> Task to carry out
In the records below, find the line that contains "### **Inspeção Fagan: Artefato" and the line that contains "do desenvolvimento ágil.". Set down exactly those lines and every line between them, and nothing more.

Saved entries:
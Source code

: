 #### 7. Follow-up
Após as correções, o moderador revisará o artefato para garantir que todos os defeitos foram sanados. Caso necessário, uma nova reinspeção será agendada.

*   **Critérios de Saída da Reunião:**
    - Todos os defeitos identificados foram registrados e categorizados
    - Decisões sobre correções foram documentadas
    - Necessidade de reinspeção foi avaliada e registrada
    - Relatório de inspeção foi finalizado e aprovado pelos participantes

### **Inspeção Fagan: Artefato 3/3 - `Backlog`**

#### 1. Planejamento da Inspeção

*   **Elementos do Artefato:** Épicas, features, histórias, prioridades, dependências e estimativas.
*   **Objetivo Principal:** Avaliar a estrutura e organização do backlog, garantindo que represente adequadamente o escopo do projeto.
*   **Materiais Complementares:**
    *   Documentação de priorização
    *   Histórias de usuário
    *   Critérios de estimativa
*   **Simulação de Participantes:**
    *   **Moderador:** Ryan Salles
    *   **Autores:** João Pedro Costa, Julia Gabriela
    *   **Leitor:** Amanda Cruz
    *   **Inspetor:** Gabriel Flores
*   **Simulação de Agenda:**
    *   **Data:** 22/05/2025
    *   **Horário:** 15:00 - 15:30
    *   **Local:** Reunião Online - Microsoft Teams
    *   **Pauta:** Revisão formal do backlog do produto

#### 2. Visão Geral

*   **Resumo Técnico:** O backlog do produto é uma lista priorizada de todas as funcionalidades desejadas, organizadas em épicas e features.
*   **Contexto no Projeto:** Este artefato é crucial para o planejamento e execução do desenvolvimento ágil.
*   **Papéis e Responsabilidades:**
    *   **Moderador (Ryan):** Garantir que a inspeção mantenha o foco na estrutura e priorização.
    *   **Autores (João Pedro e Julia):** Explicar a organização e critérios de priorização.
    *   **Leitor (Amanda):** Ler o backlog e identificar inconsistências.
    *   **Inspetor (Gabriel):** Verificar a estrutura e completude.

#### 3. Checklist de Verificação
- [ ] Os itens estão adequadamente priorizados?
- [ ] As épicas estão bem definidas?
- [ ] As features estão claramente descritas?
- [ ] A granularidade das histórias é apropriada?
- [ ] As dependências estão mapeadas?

> Answer space
### **Inspeção Fagan: Artefato 3/3 - `Backlog`**

#### 1. Planejamento da Inspeção

*   **Elementos do Artefato:** Épicas, features, histórias, prioridades, dependências e estimativas.
*   **Objetivo Principal:** Avaliar a estrutura e organização do backlog, garantindo que represente adequadamente o escopo do projeto.
*   **Materiais Complementares:**
    *   Documentação de priorização
    *   Histórias de usuário
    *   Critérios de estimativa
*   **Simulação de Participantes:**
    *   **Moderador:** Ryan Salles
    *   **Autores:** João Pedro Costa, Julia Gabriela
    *   **Leitor:** Amanda Cruz
    *   **Inspetor:** Gabriel Flores
*   **Simulação de Agenda:**
    *   **Data:** 22/05/2025
    *   **Horário:** 15:00 - 15:30
    *   **Local:** Reunião Online - Microsoft Teams
    *   **Pauta:** Revisão formal do backlog do produto

#### 2. Visão Geral

*   **Resumo Técnico:** O backlog do produto é uma lista priorizada de todas as funcionalidades desejadas, organizadas em épicas e features.
*   **Contexto no Projeto:** Este artefato é crucial para o planejamento e execução do desenvolvimento ágil.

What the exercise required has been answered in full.